GeoTransformer Training
GeoTransformer is trained using three spatial weighting methods. The number of decoder layers is set to 4, and the number of attention heads is set to 16. Mean squared error (MSE) is employed as the loss function.
Evaluation Metrics
The authors use Mean Squared Error (MSE), Mean Absolute Error (MAE), and R-squared (R2) to evaluate the accuracy of the predictions.
Evaluation Results
GDP Prediction
GeoTransformer models surpass every baseline model in GDP prediction. The linear weighting approach exhibits the best predictive performance.

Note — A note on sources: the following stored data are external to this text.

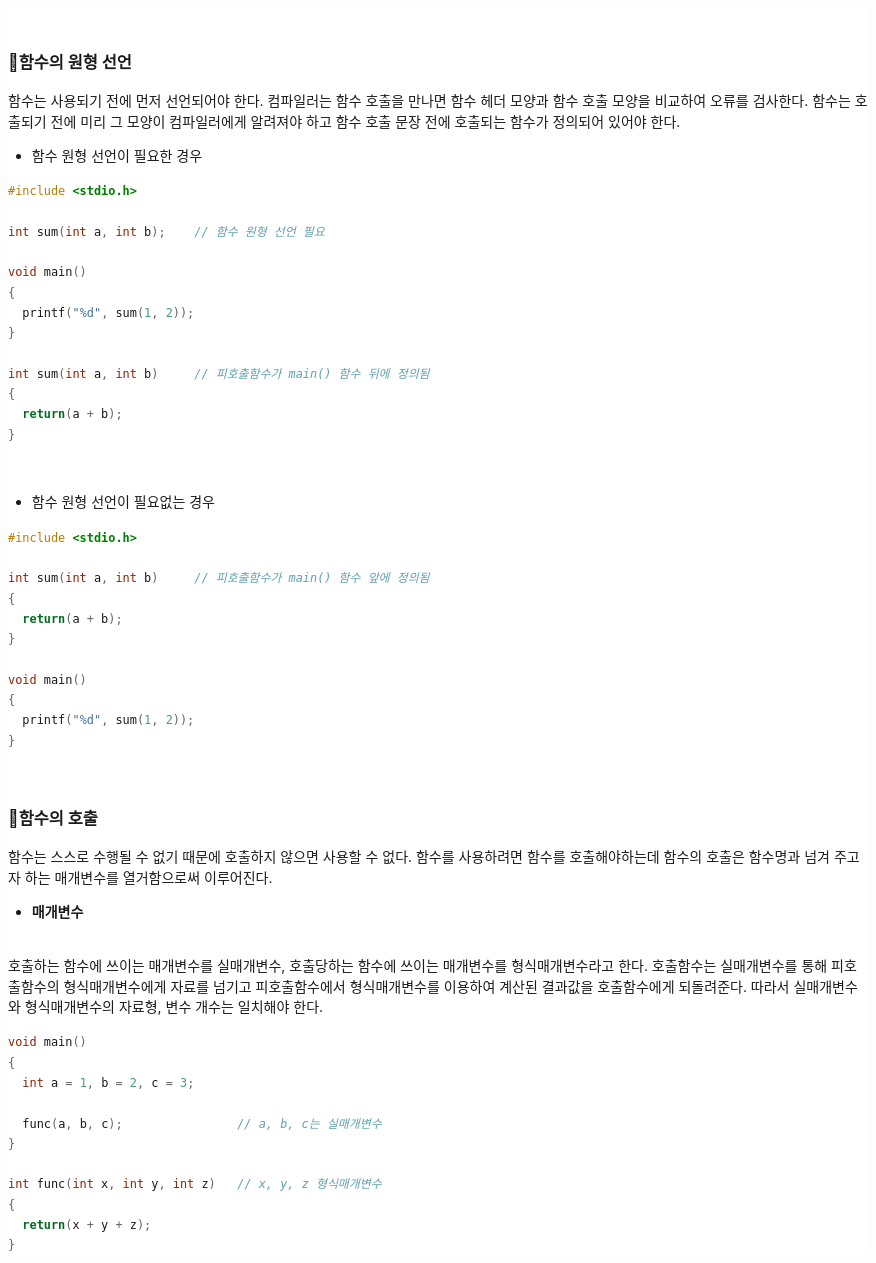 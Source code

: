 <br>

### 📄함수의 원형 선언
함수는 사용되기 전에 먼저 선언되어야 한다. 컴파일러는 함수 호출을 만나면 함수 헤더 모양과 함수 호출 모양을 비교하여 오류를 검사한다. 함수는 호출되기 전에 미리 그 모양이 컴파일러에게 알려져야 하고 함수 호출 문장 전에 호출되는 함수가 정의되어 있어야 한다.

* 함수 원형 선언이 필요한 경우

```c
#include <stdio.h>

int sum(int a, int b);    // 함수 원형 선언 필요

void main()
{
  printf("%d", sum(1, 2));
}

int sum(int a, int b)     // 피호출함수가 main() 함수 뒤에 정의됨
{
  return(a + b);
}
```

<br>

* 함수 원형 선언이 필요없는 경우

```c
#include <stdio.h>

int sum(int a, int b)     // 피호출함수가 main() 함수 앞에 정의됨
{
  return(a + b);
}

void main()
{
  printf("%d", sum(1, 2));
}
```

<br>

### 📄함수의 호출
함수는 스스로 수행될 수 없기 때문에 호출하지 않으면 사용할 수 없다. 함수를 사용하려면 함수를 호출해야하는데 함수의 호출은 함수명과 넘겨 주고자 하는 매개변수를 열거함으로써 이루어진다.

* **매개변수**
<br>
호출하는 함수에 쓰이는 매개변수를 실매개변수, 호출당하는 함수에 쓰이는 매개변수를 형식매개변수라고 한다. 호출함수는 실매개변수를 통해 피호출함수의 형식매개변수에게 자료를 넘기고 피호출함수에서 형식매개변수를 이용하여 계산된 결과값을 호출함수에게 되돌려준다. 따라서 실매개변수와 형식매개변수의 자료형, 변수 개수는 일치해야 한다.

```c
void main()
{
  int a = 1, b = 2, c = 3;

  func(a, b, c);                // a, b, c는 실매개변수
}

int func(int x, int y, int z)   // x, y, z 형식매개변수
{
  return(x + y + z);
}
```
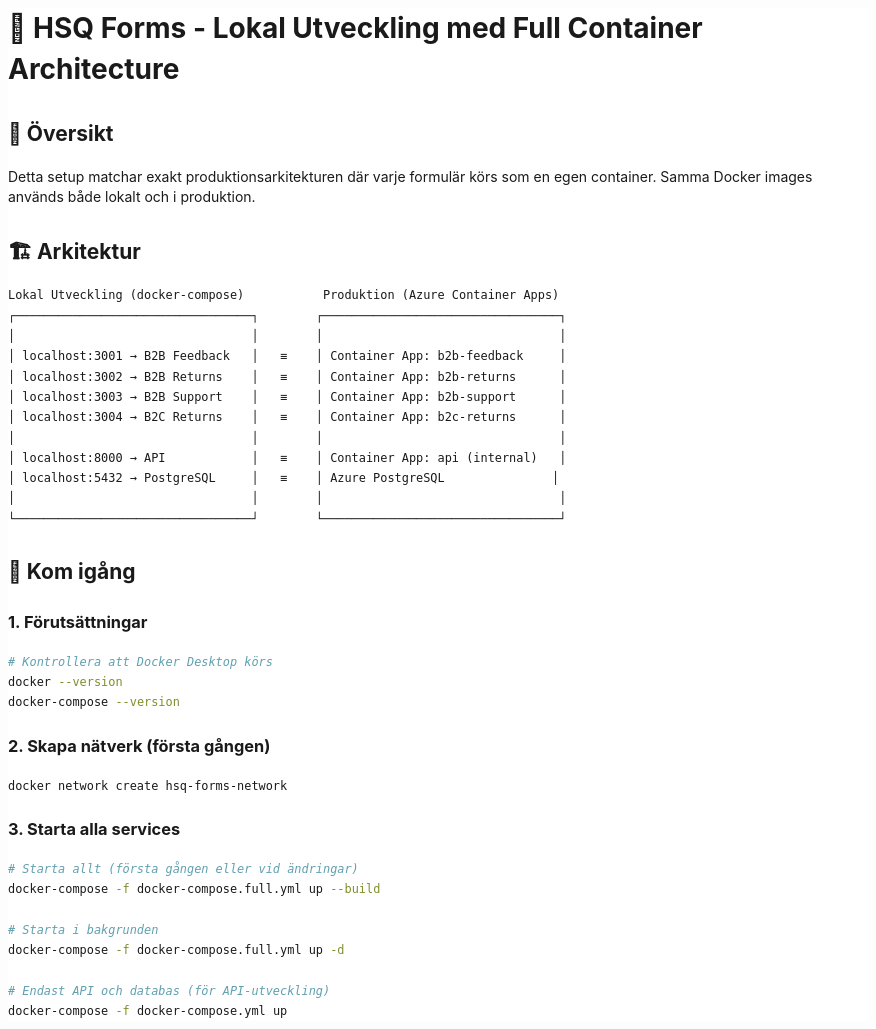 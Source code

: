 # 🚀 HSQ Forms - Lokal Utveckling med Full Container Architecture

## 🎯 Översikt

Detta setup matchar exakt produktionsarkitekturen där varje formulär körs som en egen container. Samma Docker images används både lokalt och i produktion.

## 🏗️ Arkitektur

```
Lokal Utveckling (docker-compose)           Produktion (Azure Container Apps)
┌─────────────────────────────────┐        ┌─────────────────────────────────┐
│                                 │        │                                 │
│ localhost:3001 → B2B Feedback   │   ≡    │ Container App: b2b-feedback     │
│ localhost:3002 → B2B Returns    │   ≡    │ Container App: b2b-returns      │
│ localhost:3003 → B2B Support    │   ≡    │ Container App: b2b-support      │
│ localhost:3004 → B2C Returns    │   ≡    │ Container App: b2c-returns      │
│                                 │        │                                 │
│ localhost:8000 → API            │   ≡    │ Container App: api (internal)   │
│ localhost:5432 → PostgreSQL     │   ≡    │ Azure PostgreSQL               │
│                                 │        │                                 │
└─────────────────────────────────┘        └─────────────────────────────────┘
```

## 🚀 Kom igång

### 1. Förutsättningar
```bash
# Kontrollera att Docker Desktop körs
docker --version
docker-compose --version
```

### 2. Skapa nätverk (första gången)
```bash
docker network create hsq-forms-network
```

### 3. Starta alla services
```bash
# Starta allt (första gången eller vid ändringar)
docker-compose -f docker-compose.full.yml up --build

# Starta i bakgrunden
docker-compose -f docker-compose.full.yml up -d

# Endast API och databas (för API-utveckling)
docker-compose -f docker-compose.yml up
```
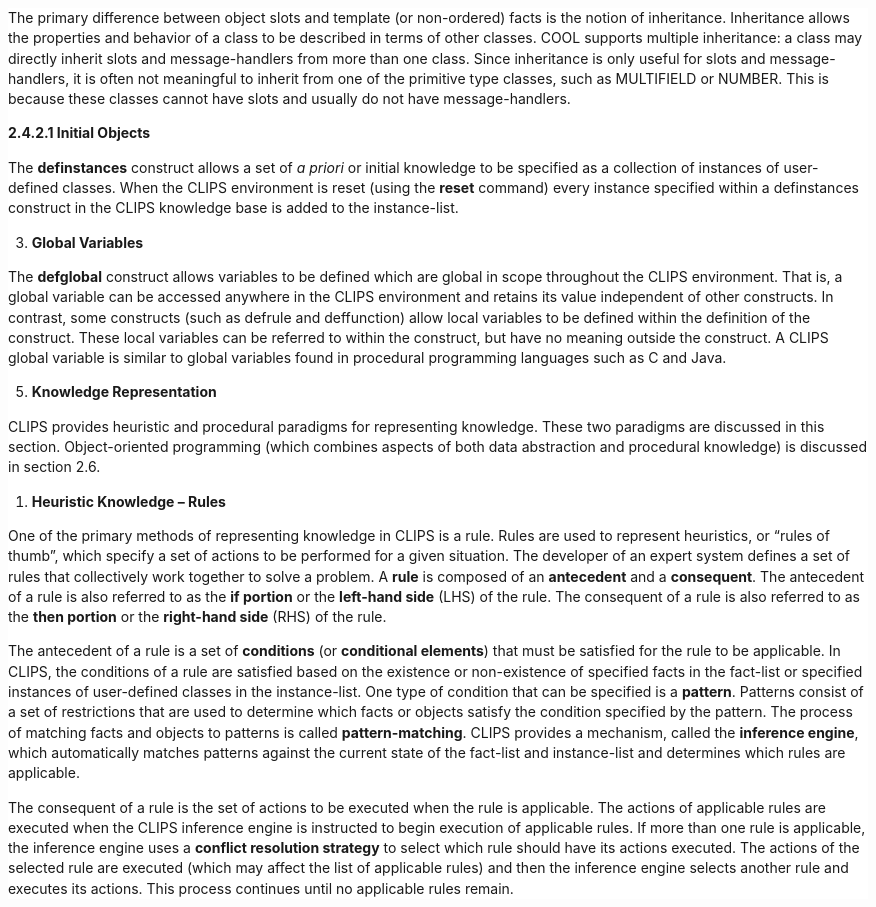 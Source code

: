 The primary difference between object slots and template (or non-ordered) facts is the notion of inheritance. Inheritance allows the properties and behavior of a class to be described in terms of other  classes.  COOL  supports  multiple  inheritance:  a  class  may  directly  inherit  slots  and message-handlers  from  more  than  one  class.  Since  inheritance  is  only  useful  for  slots  and message-handlers, it is often not meaningful to inherit from one of the primitive type classes, such as MULTIFIELD or NUMBER. This is because these classes cannot have slots and usually do not have message-handlers. 

**2.4.2.1 Initial Objects** 

The **definstances** construct allows a set of *a priori* or initial knowledge to be specified as a collection of instances of user-defined classes. When the CLIPS environment is reset (using the **reset** command) every instance specified within a definstances construct in the CLIPS knowledge <a name="_page30_x69.00_y498.00"></a>base is added to the instance-list. 

3. **Global Variables** 

The **defglobal** construct allows variables to be defined which are global in scope throughout the CLIPS  environment.  That  is,  a  global  variable  can  be  accessed  anywhere  in  the  CLIPS environment and retains its value independent of other constructs. In contrast, some constructs (such as defrule and deffunction) allow local variables to be defined within the definition of the construct. These local variables can be referred to within the construct, but have no meaning outside the construct. A CLIPS global variable is similar to global variables found in procedural programming languages such as C and Java. 

5. **Knowledge<a name="_page31_x69.00_y72.00"></a> Representation**

CLIPS  provides  heuristic  and  procedural  paradigms  for  representing  knowledge.  These  two paradigms are discussed in this section. Object-oriented programming (which combines aspects of both data abstraction and procedural knowledge) is discussed in section 2.6. 

1. **Heuristic<a name="_page31_x69.00_y146.00"></a> Knowledge – Rules** 

One of the primary methods of representing knowledge in CLIPS is a rule. Rules are used to represent heuristics, or “rules of thumb”, which specify a set of actions to be performed for a given situation. The developer of an expert system defines a set of rules that collectively work together to solve a problem. A **rule** is composed of an **antecedent** and a **consequent**. The antecedent of a rule is also referred to as the **if portion** or the **left-hand side** (LHS) of the rule. The consequent of a rule is also referred to as the **then portion** or the **right-hand side** (RHS) of the rule. 

The antecedent of a rule is a set of **conditions** (or **conditional elements**) that must be satisfied for the rule to be applicable. In CLIPS, the conditions of a rule are satisfied based on the existence or non-existence of specified facts in the fact-list or specified instances of user-defined classes in the instance-list. One type of condition that can be specified is a **pattern**. Patterns consist of a set of restrictions that are used to determine which facts or objects satisfy the condition specified by the pattern. The process of matching facts and objects to patterns is called **pattern-matching**. CLIPS provides a mechanism, called the **inference engine**, which automatically matches patterns against the current state of the fact-list and instance-list and determines which rules are applicable. 

The consequent of a rule is the set of actions to be executed when the rule is applicable. The actions of applicable rules are executed when the CLIPS inference engine is instructed to begin execution of applicable rules. If more than one rule is applicable, the inference engine uses a  **conflict resolution strategy** to select which rule should have its actions executed. The actions of the selected rule are executed (which may affect the list of applicable rules) and then the inference engine selects another rule and executes its actions. This process continues until no applicable rules remain.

Ride-share Demand Prediction
GeoTransformer with IDW weighting outperforms the best baseline by 18% in R2 on the test set. The IDW model also exhibits the fastest convergence.
Qualitative Analysis
The authors visualize several query regions’ attention maps with their neighboring value regions to investigate the functionality of the geospatial attention mechanism. The results validate the effectiveness of the geospatial attention mechanism in accurately capturing urban features relevant to GDP.
Ablation Study
Geospatial Attention Module
The authors conduct a controlled experiment by training an alternative version of the model devoid of the weighting attention mechanism. The comparative analyses illustrate that all three geospatial attention variants significantly enhanced the GDP prediction accuracy.
Trainable Key Matrices
The authors validate the effectiveness of setting the key matrix in the attention mechanism as trainable parameters. The linear weighting GeoTransformer with trainable K achieves higher prediction accuracy.
k-Nearest Neighbors
The authors search for the optimal number of neighboring regions k for GDP and ride-share demand predictions. The model performs best when k is set to 49 or 81.
Conclusion and Discussion
The authors propose GeoTransformer to extract information from high-dimensional urban latent representations. The novel geospatial attention mechanism allows GeoTransformer to capture extensive urban information and its spatial dependency. The experimental results demonstrate the capacity of the method in urban forecasting tasks. An ablation study validates the effectiveness of the geospatial attention mechanism and the design of GeoTransformer. The self-attention module in Transformer holds potential for adapting to spatiotemporal sequence prediction tasks, meriting further exploration in subsequent research.